Alessandro Marangoni è un professore della Bocconi ed è l’autore di quello studio che, come altre ricerche, fissa a 65 miliardi gli investimenti necessari per rendere efficente la nostra rete: «È vero che l’acqua è una risorsa naturale da tutelare — dice — ma portarla nelle case ha un costo. Per questo serve un processo industriale e quindi tariffe che consentano all’operatore almeno di svolgere la sua attività». Al momento le bollette italiane sono tra le meno care d’Europa, anche se restano grandi differenze da città a città. Ci sono anche distorsioni clamorose come la quota sulla depurazione fatta pagare persino dove il depuratore non c’è. Ma tutti sono d’accordo sulla necessità di ammodernare quella rete che, battuta vecchia ma efficace, fa acqua da tutte le parti. Fra patto di stabilità che impedisce ai comuni di spendere, incertezza delle norme e difficoltà ad ottenere credito, Adolfo Spaziani — direttore generale di Federutility, l’associazione delle aziende del settore — dice che non riescono a partire «4,5 miliardi di progetti già cantierabili che porterebbero 60 mila posti di lavoro». Sarebbe solo un pezzo di quei 65 miliardi considerati necessari nei prossimi 30 anni. E se questa è senza dubbio un’opportunità sprecata la vera domanda è chi dovrebbe metterci soldi.

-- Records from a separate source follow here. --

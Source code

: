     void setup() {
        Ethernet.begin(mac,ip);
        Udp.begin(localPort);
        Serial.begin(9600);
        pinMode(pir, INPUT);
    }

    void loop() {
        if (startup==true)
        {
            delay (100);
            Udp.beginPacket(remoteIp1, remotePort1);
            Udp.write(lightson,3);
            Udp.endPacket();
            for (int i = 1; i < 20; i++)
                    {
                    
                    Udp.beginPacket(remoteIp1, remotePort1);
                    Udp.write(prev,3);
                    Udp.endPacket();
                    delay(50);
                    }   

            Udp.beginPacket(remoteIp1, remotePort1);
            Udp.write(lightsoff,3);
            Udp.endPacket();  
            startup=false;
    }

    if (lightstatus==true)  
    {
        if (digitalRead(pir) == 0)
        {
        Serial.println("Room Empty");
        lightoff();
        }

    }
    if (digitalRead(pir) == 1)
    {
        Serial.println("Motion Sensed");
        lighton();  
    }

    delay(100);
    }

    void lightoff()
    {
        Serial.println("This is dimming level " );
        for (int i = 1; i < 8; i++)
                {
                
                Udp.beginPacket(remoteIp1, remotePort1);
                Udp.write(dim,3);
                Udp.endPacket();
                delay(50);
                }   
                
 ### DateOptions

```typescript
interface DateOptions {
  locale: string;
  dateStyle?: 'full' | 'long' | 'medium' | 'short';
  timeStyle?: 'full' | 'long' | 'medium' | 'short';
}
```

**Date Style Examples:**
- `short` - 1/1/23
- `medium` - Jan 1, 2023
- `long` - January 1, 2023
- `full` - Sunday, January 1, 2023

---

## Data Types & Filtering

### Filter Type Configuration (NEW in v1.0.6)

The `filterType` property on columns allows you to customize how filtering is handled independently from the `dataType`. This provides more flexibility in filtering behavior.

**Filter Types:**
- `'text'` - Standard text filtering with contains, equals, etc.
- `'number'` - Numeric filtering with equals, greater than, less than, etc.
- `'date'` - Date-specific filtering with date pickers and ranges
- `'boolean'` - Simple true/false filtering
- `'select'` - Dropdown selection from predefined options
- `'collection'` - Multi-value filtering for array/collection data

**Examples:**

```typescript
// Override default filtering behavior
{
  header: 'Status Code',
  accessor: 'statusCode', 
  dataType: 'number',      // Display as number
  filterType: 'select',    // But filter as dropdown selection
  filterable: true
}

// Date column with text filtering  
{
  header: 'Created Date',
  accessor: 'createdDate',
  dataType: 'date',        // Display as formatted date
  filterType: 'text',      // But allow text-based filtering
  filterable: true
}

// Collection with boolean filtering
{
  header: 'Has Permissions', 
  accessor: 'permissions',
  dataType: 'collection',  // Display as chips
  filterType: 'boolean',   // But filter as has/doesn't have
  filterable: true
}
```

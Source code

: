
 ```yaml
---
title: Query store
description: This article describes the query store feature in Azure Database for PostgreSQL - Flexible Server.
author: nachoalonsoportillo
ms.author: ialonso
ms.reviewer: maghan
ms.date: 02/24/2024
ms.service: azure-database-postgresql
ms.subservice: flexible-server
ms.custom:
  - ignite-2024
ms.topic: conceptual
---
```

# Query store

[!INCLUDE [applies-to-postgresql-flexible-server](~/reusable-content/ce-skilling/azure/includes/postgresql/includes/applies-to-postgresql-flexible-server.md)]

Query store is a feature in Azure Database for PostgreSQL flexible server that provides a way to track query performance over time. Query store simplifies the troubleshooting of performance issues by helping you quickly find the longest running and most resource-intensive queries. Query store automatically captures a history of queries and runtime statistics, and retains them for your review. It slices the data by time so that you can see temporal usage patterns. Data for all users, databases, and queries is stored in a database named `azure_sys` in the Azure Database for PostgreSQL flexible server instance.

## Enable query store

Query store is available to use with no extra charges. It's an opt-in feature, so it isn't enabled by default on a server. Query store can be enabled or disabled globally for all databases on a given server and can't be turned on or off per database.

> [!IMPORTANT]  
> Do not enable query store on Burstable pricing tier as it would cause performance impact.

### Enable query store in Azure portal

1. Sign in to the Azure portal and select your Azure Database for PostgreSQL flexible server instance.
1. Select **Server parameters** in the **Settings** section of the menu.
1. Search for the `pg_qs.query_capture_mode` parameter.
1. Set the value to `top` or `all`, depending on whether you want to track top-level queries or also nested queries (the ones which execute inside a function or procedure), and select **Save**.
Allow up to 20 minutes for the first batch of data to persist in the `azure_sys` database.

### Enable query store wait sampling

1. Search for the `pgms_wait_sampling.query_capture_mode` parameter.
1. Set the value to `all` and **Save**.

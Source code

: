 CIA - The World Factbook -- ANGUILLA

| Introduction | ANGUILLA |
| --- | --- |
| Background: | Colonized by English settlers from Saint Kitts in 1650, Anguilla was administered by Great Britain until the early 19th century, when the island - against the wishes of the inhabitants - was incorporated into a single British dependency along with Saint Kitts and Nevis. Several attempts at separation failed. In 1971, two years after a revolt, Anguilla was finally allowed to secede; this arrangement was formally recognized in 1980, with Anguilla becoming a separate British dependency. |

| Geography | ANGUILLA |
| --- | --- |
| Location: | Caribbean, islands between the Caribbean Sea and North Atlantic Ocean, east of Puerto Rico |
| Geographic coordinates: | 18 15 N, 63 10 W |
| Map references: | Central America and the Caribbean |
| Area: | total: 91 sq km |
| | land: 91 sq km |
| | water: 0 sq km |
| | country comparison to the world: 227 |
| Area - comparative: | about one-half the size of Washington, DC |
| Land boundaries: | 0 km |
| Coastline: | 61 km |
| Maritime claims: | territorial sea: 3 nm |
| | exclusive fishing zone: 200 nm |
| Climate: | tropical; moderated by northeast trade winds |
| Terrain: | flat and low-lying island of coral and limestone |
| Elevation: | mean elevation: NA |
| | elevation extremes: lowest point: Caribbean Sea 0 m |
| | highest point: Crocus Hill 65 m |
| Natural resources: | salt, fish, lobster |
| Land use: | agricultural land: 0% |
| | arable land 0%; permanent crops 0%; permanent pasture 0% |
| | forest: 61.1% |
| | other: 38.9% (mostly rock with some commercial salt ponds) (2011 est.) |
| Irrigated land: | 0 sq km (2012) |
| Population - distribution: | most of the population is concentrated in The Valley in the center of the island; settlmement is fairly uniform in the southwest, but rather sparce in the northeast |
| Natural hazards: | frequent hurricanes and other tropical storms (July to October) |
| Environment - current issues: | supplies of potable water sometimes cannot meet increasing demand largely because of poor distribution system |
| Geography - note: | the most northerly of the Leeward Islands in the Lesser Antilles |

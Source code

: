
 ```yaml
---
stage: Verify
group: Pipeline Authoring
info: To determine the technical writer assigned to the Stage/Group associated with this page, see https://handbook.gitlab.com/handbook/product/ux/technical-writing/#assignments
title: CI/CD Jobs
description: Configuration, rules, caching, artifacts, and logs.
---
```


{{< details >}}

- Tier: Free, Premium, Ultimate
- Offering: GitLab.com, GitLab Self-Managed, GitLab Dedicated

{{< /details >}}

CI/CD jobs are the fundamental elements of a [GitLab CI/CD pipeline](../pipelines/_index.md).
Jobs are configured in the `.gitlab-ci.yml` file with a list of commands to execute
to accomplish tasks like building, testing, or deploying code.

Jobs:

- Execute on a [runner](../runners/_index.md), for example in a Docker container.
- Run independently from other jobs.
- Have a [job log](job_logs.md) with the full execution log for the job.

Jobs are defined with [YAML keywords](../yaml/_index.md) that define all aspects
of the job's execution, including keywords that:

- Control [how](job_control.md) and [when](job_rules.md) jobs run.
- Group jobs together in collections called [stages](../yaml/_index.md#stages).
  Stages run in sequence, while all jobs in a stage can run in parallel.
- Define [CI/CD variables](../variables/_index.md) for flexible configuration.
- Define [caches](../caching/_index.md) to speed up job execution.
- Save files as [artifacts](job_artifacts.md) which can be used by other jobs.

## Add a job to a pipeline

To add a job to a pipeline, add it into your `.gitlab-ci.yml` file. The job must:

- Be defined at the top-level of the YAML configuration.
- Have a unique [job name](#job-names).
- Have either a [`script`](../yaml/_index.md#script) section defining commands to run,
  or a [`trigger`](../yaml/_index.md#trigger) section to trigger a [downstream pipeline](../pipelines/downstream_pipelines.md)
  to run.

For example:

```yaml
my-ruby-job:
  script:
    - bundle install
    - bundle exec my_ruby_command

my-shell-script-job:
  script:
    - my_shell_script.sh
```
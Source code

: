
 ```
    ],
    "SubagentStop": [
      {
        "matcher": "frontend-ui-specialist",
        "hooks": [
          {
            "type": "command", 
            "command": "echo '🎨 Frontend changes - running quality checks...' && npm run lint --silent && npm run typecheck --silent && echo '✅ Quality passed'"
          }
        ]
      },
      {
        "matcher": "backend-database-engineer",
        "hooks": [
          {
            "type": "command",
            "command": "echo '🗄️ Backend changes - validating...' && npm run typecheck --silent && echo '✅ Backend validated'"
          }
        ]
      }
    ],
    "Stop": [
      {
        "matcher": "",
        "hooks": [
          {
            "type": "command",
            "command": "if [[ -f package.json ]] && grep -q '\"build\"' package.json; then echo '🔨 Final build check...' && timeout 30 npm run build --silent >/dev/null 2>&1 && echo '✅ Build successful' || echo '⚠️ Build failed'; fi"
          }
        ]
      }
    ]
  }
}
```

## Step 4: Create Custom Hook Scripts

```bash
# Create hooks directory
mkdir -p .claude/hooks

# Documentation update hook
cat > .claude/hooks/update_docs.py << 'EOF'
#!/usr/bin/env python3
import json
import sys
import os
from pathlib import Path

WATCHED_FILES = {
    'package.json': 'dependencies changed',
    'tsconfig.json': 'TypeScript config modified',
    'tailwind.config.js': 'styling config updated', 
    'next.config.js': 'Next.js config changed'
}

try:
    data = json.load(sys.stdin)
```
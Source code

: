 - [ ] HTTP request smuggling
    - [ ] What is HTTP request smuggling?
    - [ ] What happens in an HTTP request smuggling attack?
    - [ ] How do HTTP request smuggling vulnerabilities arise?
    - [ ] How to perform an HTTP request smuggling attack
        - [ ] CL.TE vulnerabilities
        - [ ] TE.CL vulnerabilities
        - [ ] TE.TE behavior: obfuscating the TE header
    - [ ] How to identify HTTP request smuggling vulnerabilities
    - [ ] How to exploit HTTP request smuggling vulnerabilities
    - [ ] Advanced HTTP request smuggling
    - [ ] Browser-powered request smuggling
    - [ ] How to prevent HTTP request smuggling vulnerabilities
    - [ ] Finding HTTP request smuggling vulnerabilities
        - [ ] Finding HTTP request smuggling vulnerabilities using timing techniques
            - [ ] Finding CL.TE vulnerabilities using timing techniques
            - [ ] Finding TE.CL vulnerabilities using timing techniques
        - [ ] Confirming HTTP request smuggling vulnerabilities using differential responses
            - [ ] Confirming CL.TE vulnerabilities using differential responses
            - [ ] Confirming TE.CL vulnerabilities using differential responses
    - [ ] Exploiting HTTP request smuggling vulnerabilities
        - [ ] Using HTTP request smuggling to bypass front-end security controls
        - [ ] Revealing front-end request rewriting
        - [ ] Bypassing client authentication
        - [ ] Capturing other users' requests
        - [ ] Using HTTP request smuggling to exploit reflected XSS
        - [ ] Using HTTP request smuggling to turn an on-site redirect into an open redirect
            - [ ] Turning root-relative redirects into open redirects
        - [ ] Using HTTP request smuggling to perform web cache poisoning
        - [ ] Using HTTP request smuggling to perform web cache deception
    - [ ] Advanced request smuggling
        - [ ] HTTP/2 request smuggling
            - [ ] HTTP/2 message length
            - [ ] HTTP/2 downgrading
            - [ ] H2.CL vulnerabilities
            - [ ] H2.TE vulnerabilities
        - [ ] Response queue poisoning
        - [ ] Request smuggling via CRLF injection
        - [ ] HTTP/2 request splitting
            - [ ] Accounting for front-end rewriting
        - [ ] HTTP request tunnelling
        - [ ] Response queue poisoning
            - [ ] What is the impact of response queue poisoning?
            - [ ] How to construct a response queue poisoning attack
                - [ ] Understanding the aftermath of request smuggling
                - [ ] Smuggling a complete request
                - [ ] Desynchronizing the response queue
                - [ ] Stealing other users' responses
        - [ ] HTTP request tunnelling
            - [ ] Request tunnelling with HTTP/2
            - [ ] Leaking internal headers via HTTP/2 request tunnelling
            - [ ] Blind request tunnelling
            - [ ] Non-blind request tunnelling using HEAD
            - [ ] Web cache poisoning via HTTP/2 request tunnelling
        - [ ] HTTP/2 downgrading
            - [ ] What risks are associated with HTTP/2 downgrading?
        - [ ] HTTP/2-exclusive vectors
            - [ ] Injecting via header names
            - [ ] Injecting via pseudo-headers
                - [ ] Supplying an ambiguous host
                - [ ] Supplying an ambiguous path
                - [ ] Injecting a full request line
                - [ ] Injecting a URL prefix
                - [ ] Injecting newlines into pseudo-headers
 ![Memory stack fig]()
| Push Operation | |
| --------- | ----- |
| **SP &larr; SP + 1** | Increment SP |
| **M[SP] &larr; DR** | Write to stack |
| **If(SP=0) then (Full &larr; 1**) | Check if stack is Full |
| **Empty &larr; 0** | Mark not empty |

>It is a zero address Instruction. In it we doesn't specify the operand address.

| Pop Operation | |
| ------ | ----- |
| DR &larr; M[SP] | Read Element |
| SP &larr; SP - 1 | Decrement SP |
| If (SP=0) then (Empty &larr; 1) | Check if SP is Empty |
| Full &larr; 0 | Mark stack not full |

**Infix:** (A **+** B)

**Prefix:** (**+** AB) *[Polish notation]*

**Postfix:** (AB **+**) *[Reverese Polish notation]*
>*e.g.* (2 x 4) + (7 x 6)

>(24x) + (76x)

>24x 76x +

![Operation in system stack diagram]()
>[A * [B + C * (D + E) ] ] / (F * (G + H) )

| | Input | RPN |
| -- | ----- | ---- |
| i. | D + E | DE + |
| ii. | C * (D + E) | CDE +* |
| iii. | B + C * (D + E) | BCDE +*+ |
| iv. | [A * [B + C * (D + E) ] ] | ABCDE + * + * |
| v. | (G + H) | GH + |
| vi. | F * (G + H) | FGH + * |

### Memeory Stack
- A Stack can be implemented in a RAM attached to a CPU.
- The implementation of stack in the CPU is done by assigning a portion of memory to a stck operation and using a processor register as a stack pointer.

Il professor Marangoni dice che pensare solo a risorse pubbliche «con l’attuale situazione finanziaria dell’Italia e dell’Europa è purtroppo solo un bel sogno». E per questo sostiene che «serve l’aiuto dei privati», immaginando un gioco a somma positiva: considerando gli acquedotti, un investimento da 18,5 miliardi avrebbe un beneficio da 42,4 miliardi, dei quali 14 arriverebbero solo dalla riduzione degli sprechi. Ed è proprio qui che entra in gioco l’altro referendum, quello sull’ingresso dei privati nelle società. Qui a far discutere non è la violazione del risultati del referendum ma la sua lettura politica. Il risultato di un anno fa non vieta di aumentare la partecipazione dei privati ma cancella l’obbligo di farlo. A Roma, tra polemiche e rissa in consiglio comunale, il sindaco Gianni Alemanno vuole comunque cedere il 21% dell’Acea. A Napoli il Comune ha deciso di «ripubblicizzare» l’acqua, scegliendo come assessore ai Beni comuni Alberto Lucarelli, professore di diritto pubblico, uno degli estensori dei quesiti di un anno fa. La vecchia spa è stata trasformata in un’azienda speciale, nel consiglio d’amministrazione ci saranno anche i rappresentanti dei cittadini. E di investimenti privati, Lucarelli non vuole proprio sentir parlare «Pensare di risolvere tutto così è un falso mito. Da quando i privati sono entrati nel settore, gli investimenti sono scesi del 65% mentre le tariffe sono aumentate del 70%. Nessuna sorpresa, il mercato ha cercato di ottimizzare i profitti proprio riducendo gli investimenti». Tutto pubblico, dunque, per di più a Napoli dove i problemi sono tanti: «Questo non vuol dire aumentare il deficit o le tasse. Oltre alla fiscalità generale e alle tariffe, ci sono piani di finanziamento europeo che finora non sono stati sfruttati a dovere. Anche questo è denaro pubblico e noi partiremo proprio da qui».